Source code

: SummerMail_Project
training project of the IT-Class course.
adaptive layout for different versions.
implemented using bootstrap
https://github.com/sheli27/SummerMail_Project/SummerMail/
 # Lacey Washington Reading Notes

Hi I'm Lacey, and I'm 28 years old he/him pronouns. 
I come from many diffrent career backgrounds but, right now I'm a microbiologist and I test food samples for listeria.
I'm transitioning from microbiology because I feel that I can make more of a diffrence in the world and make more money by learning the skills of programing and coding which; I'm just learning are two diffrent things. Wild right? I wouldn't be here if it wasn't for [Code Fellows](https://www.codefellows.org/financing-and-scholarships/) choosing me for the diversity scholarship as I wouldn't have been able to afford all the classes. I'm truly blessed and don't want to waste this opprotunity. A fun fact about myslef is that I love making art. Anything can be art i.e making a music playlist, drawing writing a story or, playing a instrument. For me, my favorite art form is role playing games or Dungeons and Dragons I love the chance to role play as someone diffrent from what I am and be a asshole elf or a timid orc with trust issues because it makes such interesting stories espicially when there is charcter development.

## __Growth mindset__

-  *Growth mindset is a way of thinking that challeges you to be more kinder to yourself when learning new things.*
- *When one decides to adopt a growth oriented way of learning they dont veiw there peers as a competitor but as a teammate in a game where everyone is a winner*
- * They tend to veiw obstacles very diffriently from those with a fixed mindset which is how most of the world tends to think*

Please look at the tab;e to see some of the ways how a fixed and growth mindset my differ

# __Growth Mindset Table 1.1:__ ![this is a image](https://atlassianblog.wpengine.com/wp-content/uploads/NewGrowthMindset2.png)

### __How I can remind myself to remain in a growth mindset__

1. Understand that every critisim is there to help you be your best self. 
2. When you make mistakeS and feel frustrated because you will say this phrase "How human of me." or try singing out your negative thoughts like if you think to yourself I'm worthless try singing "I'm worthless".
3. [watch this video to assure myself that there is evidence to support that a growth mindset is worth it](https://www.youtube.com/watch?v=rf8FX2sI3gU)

——————————

The response should hold exactly the lines starting at the line with "## __Growth mindset__" and ending at the line with "2. When you", and no other line of the material above.

* _Answer to the exercise_:
## __Growth mindset__

-  *Growth mindset is a way of thinking that challeges you to be more kinder to yourself when learning new things.*
- *When one decides to adopt a growth oriented way of learning they dont veiw there peers as a competitor but as a teammate in a game where everyone is a winner*
- * They tend to veiw obstacles very diffriently from those with a fixed mindset which is how most of the world tends to think*

Please look at the tab;e to see some of the ways how a fixed and growth mindset my differ

# __Growth Mindset Table 1.1:__ ![this is a image](https://atlassianblog.wpengine.com/wp-content/uploads/NewGrowthMindset2.png)

### __How I can remind myself to remain in a growth mindset__

1. Understand that every critisim is there to help you be your best self. 
2. When you make mistakeS and feel frustrated because you will say this phrase "How human of me." or try singing out your negative thoughts like if you think to yourself I'm worthless try singing "I'm worthless".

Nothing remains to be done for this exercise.